Diagrammatic algebra: On the road to category theory

Aryan Ghobadi gives a maths lecture at a zoo


Image: Highways Agency, CC BY 2.0

As trends go, diagrammatic algebra has taken mathematics by storm. Appearing in papers on computer science, pure mathematics and theoretical physics, the concept has expanded well beyond its birthplace, the theory of Hopf algebras. Some use these diagrams to depict difficult processes in quantum mechanics; others use them to model grammar in the English language! In algebra, such diagrams provide a platform to prove difficult ring theoretic statements by simple pictures.

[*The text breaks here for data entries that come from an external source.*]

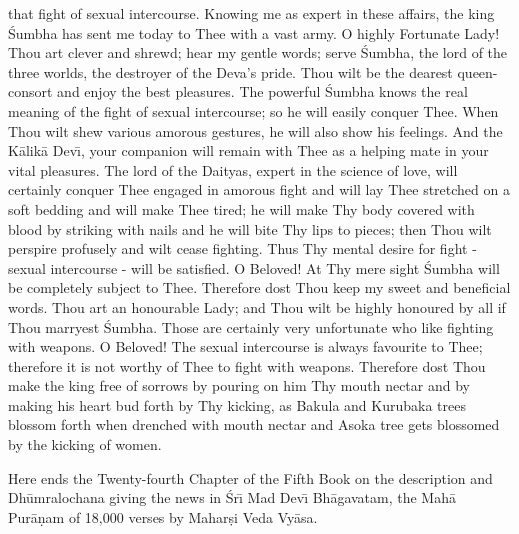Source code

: that fight of sexual intercourse. Knowing me as expert in these affairs, the king \'Sumbha has sent me today to Thee with a vast army. O highly Fortunate Lady! Thou art clever and shrewd; hear my gentle words; serve \'Sumbha, the lord of the three worlds, the destroyer of the Deva's pride. Thou wilt be the dearest queen-consort and enjoy the best pleasures. The powerful \'Sumbha knows the real meaning of the fight of sexual intercourse; so he will easily conquer Thee. When Thou wilt shew various amorous gestures, he will also show his feelings. And the K\=alik\=a Dev\={\i}, your companion will remain with Thee as a helping mate in your vital pleasures. The lord of the Daityas, expert in the science of love, will certainly conquer Thee engaged in amorous fight and will lay Thee stretched on a soft bedding and will make Thee tired; he will make Thy body covered with blood by striking with nails and he will bite Thy lips to pieces; then Thou wilt perspire profusely and wilt cease fighting. Thus Thy mental desire for fight - sexual intercourse - will be satisfied. O Beloved! At Thy mere sight \'Sumbha will be completely subject to Thee. Therefore dost Thou keep my sweet and beneficial words. Thou art an honourable Lady; and Thou wilt be highly honoured by all if Thou marryest \'Sumbha. Those are certainly very unfortunate who like fighting with weapons. O Beloved! The sexual intercourse is always favourite to Thee; therefore it is not worthy of Thee to fight with weapons. Therefore dost Thou make the king free of sorrows by pouring on him Thy mouth nectar and by making his heart bud forth by Thy kicking, as Bakula and Kurubaka trees blossom forth when drenched with mouth nectar and Asoka tree gets blossomed by the kicking of women.

Here ends the Twenty-fourth Chapter of the Fifth Book on the description and Dh\=umralochana giving the news in \'Sr\={\i} Mad Dev\={\i} Bh\=agavatam, the Mah\=a Pur\=a\d{n}am of 18,000 verses by Mahar\d{s}i Veda Vy\=asa.



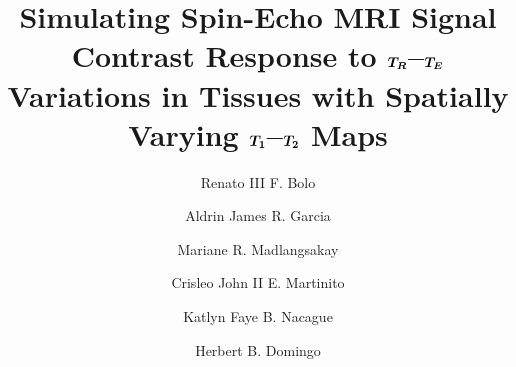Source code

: \documentclass[10pt,a4paper,twoside]{article}
\begin{document}
\title{\TitleFont Simulating Spin-Echo MRI Signal Contrast Response to $\vb*{T_R}$–$\vb*{T_E}$ Variations in Tissues with Spatially Varying $\vb*{T_1}$–$\vb*{T_2}$ Maps}




\author[a,*]{Renato III F. Bolo\authorsep}
\author[a]{Aldrin James R. Garcia\authorsep}
\author[a]{Mariane R. Madlangsakay\authorsep}
\author[a]{Crisleo John II E. Martinito\authorsep}
\author[a]{Katlyn Faye B. Nacague\authorsep}
\author[a]{Herbert B. Domingo\lastauthorsep}
\end{document}
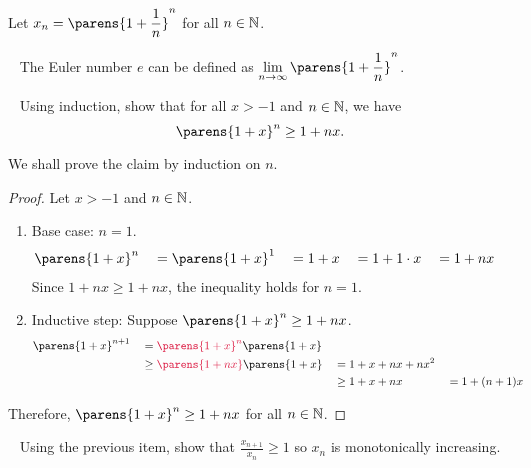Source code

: \begin{problem}
  Let $\displaystyle x_n = \parens{1 + \frac{1}{n}}^n$
  for all $n \in \mathbb{N}$.

  \begin{remark}~\label{remark:euler}
    The Euler number $e$ can be defined as
    $\displaystyle \lim_{n \to \infty}{\parens{1 + \frac{1}{n}}^n}$.
  \end{remark}

  \begin{enumroman}
    \item~\label{step:2.1} Using induction, show that for all $x > -1$ and $n \in \mathbb{N}$, we have
      \[ \parens{1 + x}^n \geq 1 + nx. \]

      \begin{answer}
        We shall prove the claim by induction on $n$.

        \begin{proof}
          Let $x > -1$ and $n \in \mathbb{N}$.
          \begin{enumerate}
            \item Base case: $n = 1$.
              \begin{alignat*}{5}
                &\parens{1 + x}^n &&= \parens{1 + x}^1 &&= 1 + x &&= 1 + 1 \cdot x &&= 1 + nx
              \end{alignat*}
              Since $1 + nx \geq 1 + nx$, the inequality holds for $n = 1$.
            \item Inductive step: Suppose $\parens{1 + x}^n \geq 1 + nx$.
              \begin{alignat*}{5}
                &\parens{1 + x}^{n+1} &&= \crim{\parens{1 + x}^n} \parens{1 + x} \\
                & &&\geq \crim{\parens{1 + nx}} \parens{1 + x} &&= 1 + x + nx + nx^2 \\
                & && &&\geq 1 + x + nx &&= 1 + (n+1)x
              \end{alignat*}
          \end{enumerate}
          Therefore, $\parens{1 + x}^n \geq 1 + nx$ for all $n \in \mathbb{N}$.
        \end{proof}
      \end{answer}

    \newpage
    \item~\label{step:2.2} Using the previous item, show that
      $\displaystyle  \frac{x_{n+1}}{x_n} \geq 1$ so $x_n$
      is monotonically increasing.


\end{enumroman}
\end{problem}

As an algebraist, I’d like to present you with a down-to-earth introduction to the world of diagrammatic algebra, by diagrammatising a rather simple structure: namely, the set of natural numbers! At the end, I will allude to the connections between these diagrams and the exciting world of higher and monoidal categories.

Now—imagine yourself in a lecture room, with many others as excited about diagrams as you (yes?!), plus a cranky audience member, who isn’t a fan of category theory, in the front row:

What we would like to draw today is the process of multiplication for the natural numbers. In its essence, multiplication, $\times$, takes two natural numbers, say 2 and 3, and produces another natural number…

Because it takes two elements and produces just one, multiplication is formally called a binary operation: we can say it is a function $m:\mathbb{N}\times\mathbb{N}\to\mathbb{N}$, where, for example, $m(2,3)=6$.

We will keep this $m$ notation for natural number multiplication to avoid confusion with the so-called product of two sets $A$ and $B$, which is the set of all possible pairs from $A$ and $B$ and is denoted by
\[A \times B = \{(a,b) : a \in A, \, b \in B\}\]

Now we draw (reading diagrams from top to bottom):

Multiplication, $m$, can really be thought of as a ‘meta-road’: it’s a one-way road with two entry lanes, both departing from two cities whose cars correspond to natural numbers, and one exit lane leading to natural-number-land again.
We call our roads ‘meta’ because two cars, 2 and 3, enter the lanes at the same time, possibly colliding in the middle, passing through time and space, and a brand new car, 6, exits into the city.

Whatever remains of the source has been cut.